Por Frei
Betto
O Vaticano se surpreendeu ao receber
um tal Dr. Gabriel. Veio dar entrada no processo de apreensão de todos os
exemplares dos Evangelhos.
Segundo o doutor (que vestia longa
capa negra, semelhante à dos juízes do STF, para esconder as asas), os
evangelistas Mateus, Marcos, Lucas e João não foram fiéis à vida de Jesus.
Perante uma comissão de cardeais, doutor Gabriel apontou os graves erros, com
fortes conotações difamatórias, contidas nos textos bíblicos.
O nascimento em Belém. Não é
verdade que Jesus nasceu numa estrebaria. Isso não faz jus a um descendente do
rei Davi. E não convém à fé cristã o episódio dos reis magos. Magos praticam
magia, contrária à doutrina cristã. E é óbvio que há fortes influências
astrológicas no relato de que eles foram conduzidos por uma estrela do Oriente.
O massacre de bebês em Belém,
passados ao fio da espada por ordem do rei Herodes. Um episódio de caráter
nitidamente sensacionalista. Inverossímil. Por que Herodes haveria de temer um
recém-nascido? Belém era uma cidade muito pequena para conter tantos bebês.
Jesus não nasceu lá, nasceu em Nazaré, e por isso era chamado de Nazareno.
A presença de Jesus, aos doze
anos, entre os doutores. Como o enviado de Deus poderia ser um adolescente
desobediente a pessoas tão santas como seus pais, Maria e José?

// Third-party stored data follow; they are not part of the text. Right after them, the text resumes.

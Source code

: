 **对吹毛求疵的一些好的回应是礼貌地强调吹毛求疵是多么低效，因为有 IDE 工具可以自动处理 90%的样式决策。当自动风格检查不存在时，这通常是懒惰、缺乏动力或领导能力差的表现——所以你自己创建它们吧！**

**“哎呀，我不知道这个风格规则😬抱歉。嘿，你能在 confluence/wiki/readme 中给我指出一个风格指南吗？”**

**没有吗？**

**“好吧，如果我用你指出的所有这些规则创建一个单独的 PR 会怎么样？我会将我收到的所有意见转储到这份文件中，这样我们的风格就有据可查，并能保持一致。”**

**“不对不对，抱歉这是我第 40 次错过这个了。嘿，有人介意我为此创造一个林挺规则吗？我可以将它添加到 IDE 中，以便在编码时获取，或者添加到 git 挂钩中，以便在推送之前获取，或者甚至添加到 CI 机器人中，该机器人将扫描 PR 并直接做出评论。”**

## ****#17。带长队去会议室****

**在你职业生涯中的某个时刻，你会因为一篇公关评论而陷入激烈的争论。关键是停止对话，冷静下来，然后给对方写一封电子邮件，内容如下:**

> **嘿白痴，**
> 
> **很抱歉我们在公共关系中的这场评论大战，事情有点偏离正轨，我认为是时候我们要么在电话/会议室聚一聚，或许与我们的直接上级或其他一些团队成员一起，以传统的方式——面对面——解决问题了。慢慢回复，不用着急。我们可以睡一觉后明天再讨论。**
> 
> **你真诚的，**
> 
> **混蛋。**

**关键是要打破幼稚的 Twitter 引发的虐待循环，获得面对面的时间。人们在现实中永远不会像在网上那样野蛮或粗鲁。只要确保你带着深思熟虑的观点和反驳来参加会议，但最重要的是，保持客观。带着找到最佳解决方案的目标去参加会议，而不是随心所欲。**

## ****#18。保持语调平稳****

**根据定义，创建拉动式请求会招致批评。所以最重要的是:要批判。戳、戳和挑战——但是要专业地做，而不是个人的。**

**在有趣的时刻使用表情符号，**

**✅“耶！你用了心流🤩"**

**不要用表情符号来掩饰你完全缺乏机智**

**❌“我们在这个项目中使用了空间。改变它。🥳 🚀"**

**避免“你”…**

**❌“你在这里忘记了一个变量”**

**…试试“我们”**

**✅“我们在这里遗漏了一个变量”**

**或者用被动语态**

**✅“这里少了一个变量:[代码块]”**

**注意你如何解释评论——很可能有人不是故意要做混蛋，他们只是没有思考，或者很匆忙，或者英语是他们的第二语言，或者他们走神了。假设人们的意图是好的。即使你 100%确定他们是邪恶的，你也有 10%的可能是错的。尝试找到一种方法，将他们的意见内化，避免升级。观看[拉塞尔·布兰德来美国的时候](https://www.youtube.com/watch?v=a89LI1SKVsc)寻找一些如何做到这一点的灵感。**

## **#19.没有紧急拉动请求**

E quem acredita
que um pirralho atrairia a atenção de intelectuais especialistas na lei
mosaica?
As bodas de Caná e o milagre
de transformar a água em vinho. Jesus jamais incentivou o alcoolismo. Por que
haveria de fazer um milagre para saciar bebuns? Milagres são para curar, não para
evitar fim de festa.
A mulher adúltera. O adultério
era punido com o apedrejamento. Como Jesus haveria de perdoar uma safada que
traía seu marido? As leis existem para ser cumpridas, e não fraudadas por
corações amolecidos.
A ressurreição de Lázaro. Por
que Jesus haveria de submeter seu amigo Lázaro à dupla experiência da morte?

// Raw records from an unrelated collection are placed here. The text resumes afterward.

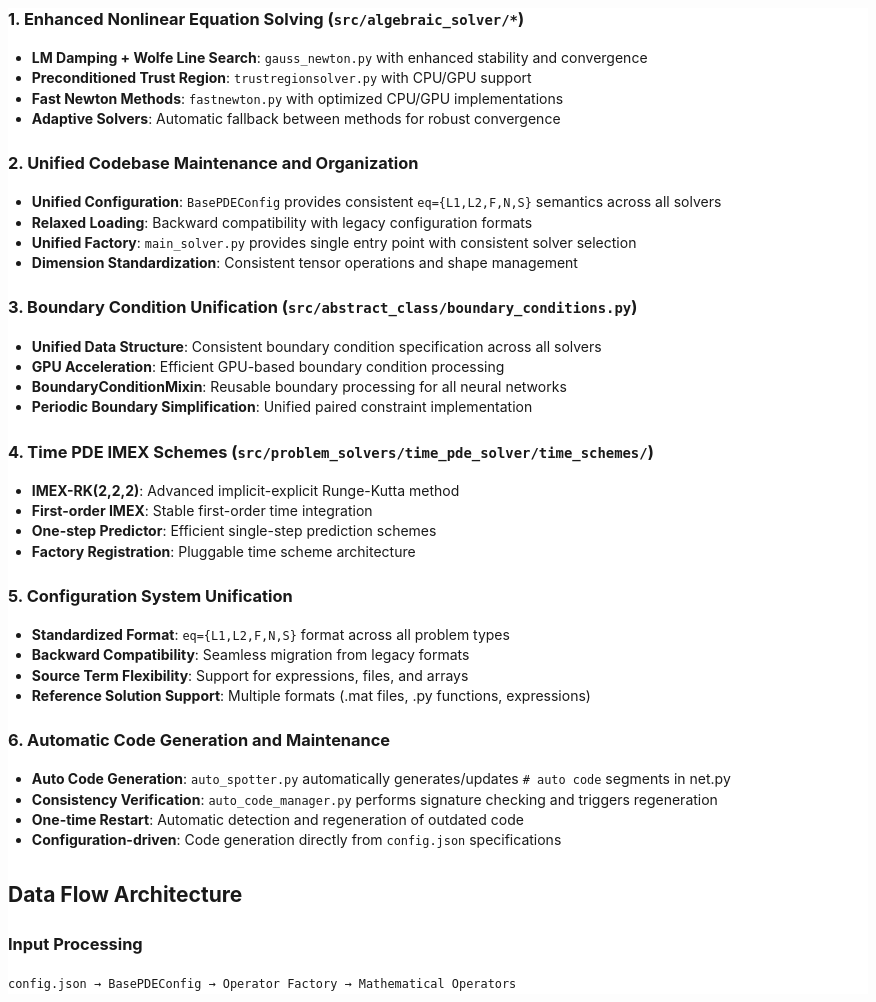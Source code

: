 ### 1. **Enhanced Nonlinear Equation Solving** (`src/algebraic_solver/*`)
- **LM Damping + Wolfe Line Search**: `gauss_newton.py` with enhanced stability and convergence
- **Preconditioned Trust Region**: `trustregionsolver.py` with CPU/GPU support
- **Fast Newton Methods**: `fastnewton.py` with optimized CPU/GPU implementations
- **Adaptive Solvers**: Automatic fallback between methods for robust convergence

### 2. **Unified Codebase Maintenance and Organization**
- **Unified Configuration**: `BasePDEConfig` provides consistent `eq={L1,L2,F,N,S}` semantics across all solvers
- **Relaxed Loading**: Backward compatibility with legacy configuration formats
- **Unified Factory**: `main_solver.py` provides single entry point with consistent solver selection
- **Dimension Standardization**: Consistent tensor operations and shape management

### 3. **Boundary Condition Unification** (`src/abstract_class/boundary_conditions.py`)
- **Unified Data Structure**: Consistent boundary condition specification across all solvers
- **GPU Acceleration**: Efficient GPU-based boundary condition processing
- **BoundaryConditionMixin**: Reusable boundary processing for all neural networks
- **Periodic Boundary Simplification**: Unified paired constraint implementation

### 4. **Time PDE IMEX Schemes** (`src/problem_solvers/time_pde_solver/time_schemes/`)
- **IMEX-RK(2,2,2)**: Advanced implicit-explicit Runge-Kutta method
- **First-order IMEX**: Stable first-order time integration
- **One-step Predictor**: Efficient single-step prediction schemes
- **Factory Registration**: Pluggable time scheme architecture

### 5. **Configuration System Unification**
- **Standardized Format**: `eq={L1,L2,F,N,S}` format across all problem types
- **Backward Compatibility**: Seamless migration from legacy formats
- **Source Term Flexibility**: Support for expressions, files, and arrays
- **Reference Solution Support**: Multiple formats (.mat files, .py functions, expressions)

### 6. **Automatic Code Generation and Maintenance**
- **Auto Code Generation**: `auto_spotter.py` automatically generates/updates `# auto code` segments in net.py
- **Consistency Verification**: `auto_code_manager.py` performs signature checking and triggers regeneration
- **One-time Restart**: Automatic detection and regeneration of outdated code
- **Configuration-driven**: Code generation directly from `config.json` specifications

## Data Flow Architecture

### Input Processing
```
config.json → BasePDEConfig → Operator Factory → Mathematical Operators
```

Lázaro ressuscitou para a vida eterna, e não de volta a este mundo, como consta
nos evangelhos.
Judas, o traidor. Que
imaginação fértil ousou criar esse personagem macabro? Jesus, como Deus, era
onisciente, e jamais escolheria para apóstolo um homem fraco de caráter, capaz
de vendê-lo por trinta moedas.
A cura da sogra de Pedro. Quem
disse que Pedro tinha sogra? Nem tinha mulher! Se Jesus fundou a Igreja e
instituiu o celibato para seus bispos e sacerdotes, como admitiria como
primeiro papa um homem casado? Além disso, sogras são motivo de chacota.
A parábola do Filho Pródigo.
Por que o pai haveria de festejar aquele que dilapidou seus bens com farras e
prostitutas, e não o filho obediente e trabalhador que nunca o decepcionou? E
isso de que o pai mandou preparar um “novilho gordo” não fica bem a uma Igreja
que propõe a seus fiéis periódica abstinência de carne. Jesus era vegetariano.
O encontro de Jesus com o
homem rico. Este, desde pequeno, cumpria todos os mandamentos. Era um santo.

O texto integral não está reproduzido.